# [WHAT YOU NEED TO DO]
Begin with the line containing "2. **History Limit**" and end with the last line of the data below; return those lines exactly, and only those.

# [TASK MATERIAL]
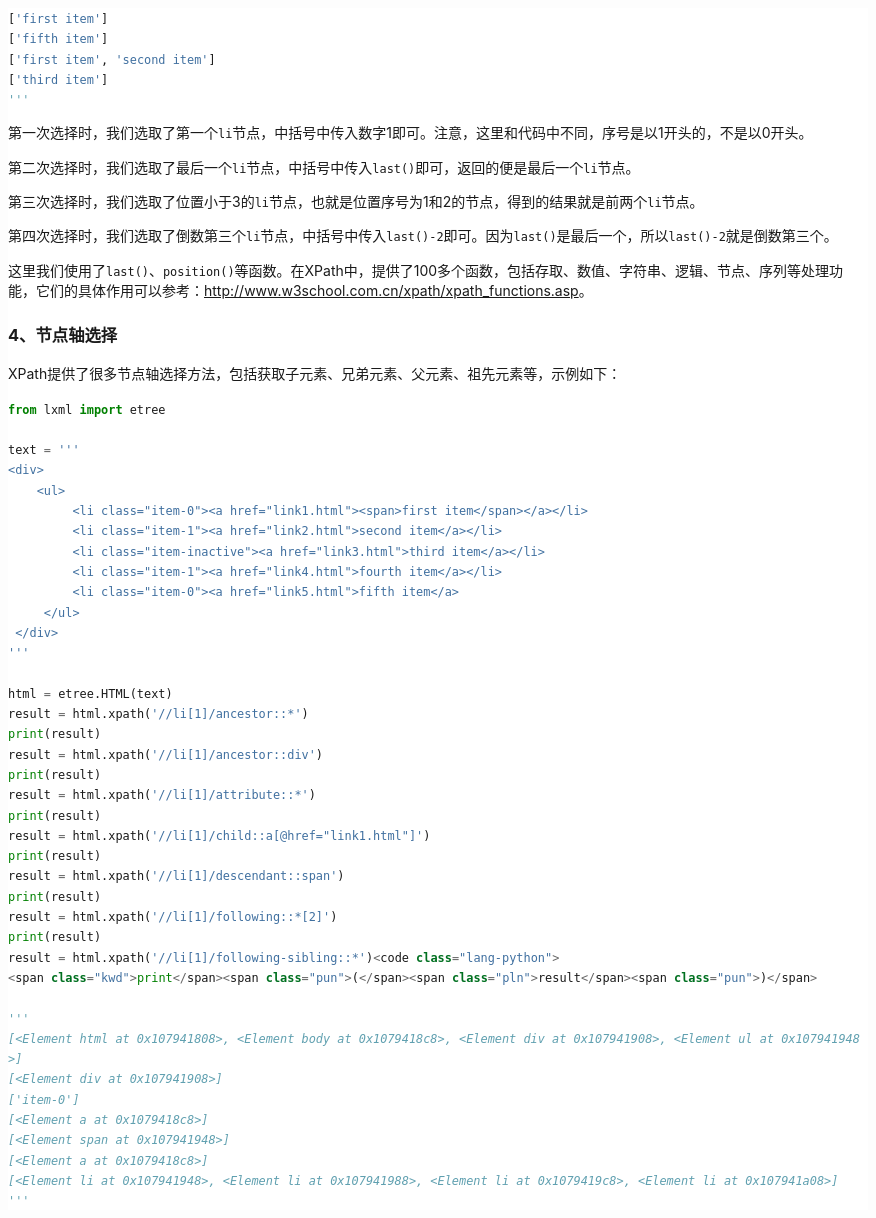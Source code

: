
 ```python
['first item']
['fifth item']
['first item', 'second item']
['third item']
'''
```

第一次选择时，我们选取了第一个`li`节点，中括号中传入数字1即可。注意，这里和代码中不同，序号是以1开头的，不是以0开头。

第二次选择时，我们选取了最后一个`li`节点，中括号中传入`last()`即可，返回的便是最后一个`li`节点。

第三次选择时，我们选取了位置小于3的`li`节点，也就是位置序号为1和2的节点，得到的结果就是前两个`li`节点。

第四次选择时，我们选取了倒数第三个`li`节点，中括号中传入`last()-2`即可。因为`last()`是最后一个，所以`last()-2`就是倒数第三个。

这里我们使用了`last()`、`position()`等函数。在XPath中，提供了100多个函数，包括存取、数值、字符串、逻辑、节点、序列等处理功能，它们的具体作用可以参考：<http://www.w3school.com.cn/xpath/xpath_functions.asp>。

### 4、节点轴选择

XPath提供了很多节点轴选择方法，包括获取子元素、兄弟元素、父元素、祖先元素等，示例如下：

```python
from lxml import etree

text = '''
<div>
    <ul>
         <li class="item-0"><a href="link1.html"><span>first item</span></a></li>
         <li class="item-1"><a href="link2.html">second item</a></li>
         <li class="item-inactive"><a href="link3.html">third item</a></li>
         <li class="item-1"><a href="link4.html">fourth item</a></li>
         <li class="item-0"><a href="link5.html">fifth item</a>
     </ul>
 </div>
'''

html = etree.HTML(text)
result = html.xpath('//li[1]/ancestor::*')
print(result)
result = html.xpath('//li[1]/ancestor::div')
print(result)
result = html.xpath('//li[1]/attribute::*')
print(result)
result = html.xpath('//li[1]/child::a[@href="link1.html"]')
print(result)
result = html.xpath('//li[1]/descendant::span')
print(result)
result = html.xpath('//li[1]/following::*[2]')
print(result)
result = html.xpath('//li[1]/following-sibling::*')<code class="lang-python">
<span class="kwd">print</span><span class="pun">(</span><span class="pln">result</span><span class="pun">)</span>

'''
[<Element html at 0x107941808>, <Element body at 0x1079418c8>, <Element div at 0x107941908>, <Element ul at 0x107941948>]
[<Element div at 0x107941908>]
['item-0']
[<Element a at 0x1079418c8>]
[<Element span at 0x107941948>]
[<Element a at 0x1079418c8>]
[<Element li at 0x107941948>, <Element li at 0x107941988>, <Element li at 0x1079419c8>, <Element li at 0x107941a08>]
'''
```
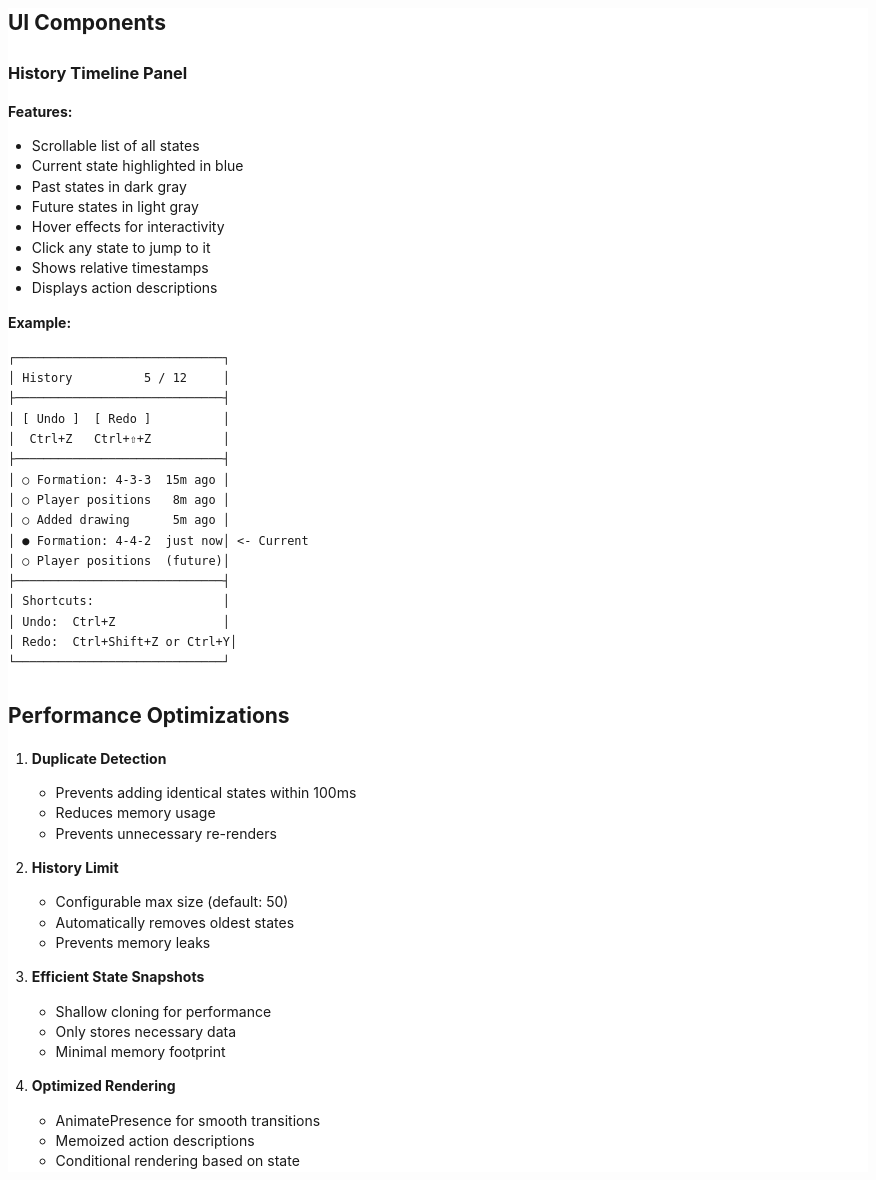## UI Components

### History Timeline Panel

**Features:**
- Scrollable list of all states
- Current state highlighted in blue
- Past states in dark gray
- Future states in light gray
- Hover effects for interactivity
- Click any state to jump to it
- Shows relative timestamps
- Displays action descriptions

**Example:**
```
┌─────────────────────────────┐
│ History          5 / 12     │
├─────────────────────────────┤
│ [ Undo ]  [ Redo ]          │
│  Ctrl+Z   Ctrl+⇧+Z          │
├─────────────────────────────┤
│ ○ Formation: 4-3-3  15m ago │
│ ○ Player positions   8m ago │
│ ○ Added drawing      5m ago │
│ ● Formation: 4-4-2  just now│ <- Current
│ ○ Player positions  (future)│
├─────────────────────────────┤
│ Shortcuts:                  │
│ Undo:  Ctrl+Z               │
│ Redo:  Ctrl+Shift+Z or Ctrl+Y│
└─────────────────────────────┘
```

## Performance Optimizations

1. **Duplicate Detection**
   - Prevents adding identical states within 100ms
   - Reduces memory usage
   - Prevents unnecessary re-renders

2. **History Limit**
   - Configurable max size (default: 50)
   - Automatically removes oldest states
   - Prevents memory leaks

3. **Efficient State Snapshots**
   - Shallow cloning for performance
   - Only stores necessary data
   - Minimal memory footprint

4. **Optimized Rendering**
   - AnimatePresence for smooth transitions
   - Memoized action descriptions
   - Conditional rendering based on state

# [RESPONSE]
2. **History Limit**
   - Configurable max size (default: 50)
   - Automatically removes oldest states
   - Prevents memory leaks

3. **Efficient State Snapshots**
   - Shallow cloning for performance
   - Only stores necessary data
   - Minimal memory footprint

4. **Optimized Rendering**
   - AnimatePresence for smooth transitions
   - Memoized action descriptions
   - Conditional rendering based on state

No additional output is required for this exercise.